I totally freaked out.
What if it was exactly like mine! Or worse what if it’s way better than mine! In fact, what if it’s the greatest most successful card game ever invented by mankind!!! Who would even bother to glance at mine???
Then later I saw the game. My reaction became: “What a relief!”
First off, it’s nothing like mine. (Phew!) Second, it’s more like Pokémon with kids “summoning” dinosaurs (aka monsters) to fight each other. And third, one “special” card had what appeared to be a Styracosaurus ridding on a SURFBOARD!!!! At least that’s what it looks like to me. It’s ridding a wave coming toward the beach on some kind of red thingy. What in the name of all that is good, decent, and paleontological, is a 3 ton Styracosaurus doing ridding a surfboard??? It’s preposterous!

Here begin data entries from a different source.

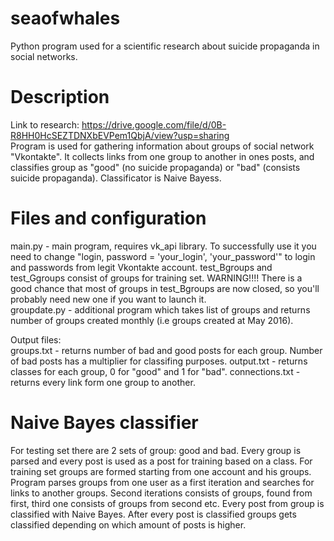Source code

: # seaofwhales
Python program used for a scientific research about suicide propaganda in social networks.  

# Description  
Link to research: https://drive.google.com/file/d/0B-R8HH0HcSEZTDNXbEVPem1QbjA/view?usp=sharing  
Program is used for gathering information about groups of social network "Vkontakte". It collects links from one group to another in ones posts, and classifies group as "good" (no suicide propaganda) or "bad" (consists suicide propaganda). Classificator is Naive Bayess.


# Files and configuration
main.py - main program, requires vk_api library. To successfully use it you need to change "login, password = 'your_login', 'your_password'" to login and passwords from legit Vkontakte account. 
test_Bgroups and test_Ggroups consist of groups for training set. WARNING!!!! There is a good chance that most of groups in test_Bgroups are now closed, so you'll probably need new one if you want to launch it.  
groupdate.py - additional program which takes list of groups and returns number of groups created monthly (i.e groups created at May 2016).

Output files:  
groups.txt - returns number of bad and good posts for each group. Number of bad posts has a multiplier for classifing purposes.
output.txt - returns classes for each group, 0 for "good" and 1 for "bad".
connections.txt - returns every link form one group to another.

# Naive Bayes classifier
For testing set there are 2 sets of group: good and bad. Every group is parsed and every post is used as a post for training based on a class.
For training set groups are formed starting from one account and his groups. Program parses groups from one user as a first iteration and searches for links to another groups. Second iterations consists of groups, found from first, third one consists of groups from second etc. Every post from group is classified with Naive Bayes. After every post is classified groups gets classified depending on which amount of posts is higher.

However it does help illustrate what I was and was not going for when I started to design the game. A recent post by Brian Switek on http://blogs.smithsonianmag.com/dinosaur/ says it very nicely: “That’s the trouble with dinosaurs. Not only were they living animals that are objects of scientific study, but they are also malleable cultural icons that can terrify as much as enlighten.” So despite having “educational” facts on the cards, Dinosaur King’s story portrays dinosaurs as fantasy monsters used by the evil Dr. Z in a plot to take over the world. I understand season 2 of the cartoon also involves Space Pirates. So I guess in that context a Styracosaurus on a surfboard makes complete sense!
Right off the bat I knew I want to educate as well as entertain, but I didn’t want to distort what dinosaurs were either. In other words this would be a game about dinosaurs in their environment. Dinosaurs and just dinosaurs!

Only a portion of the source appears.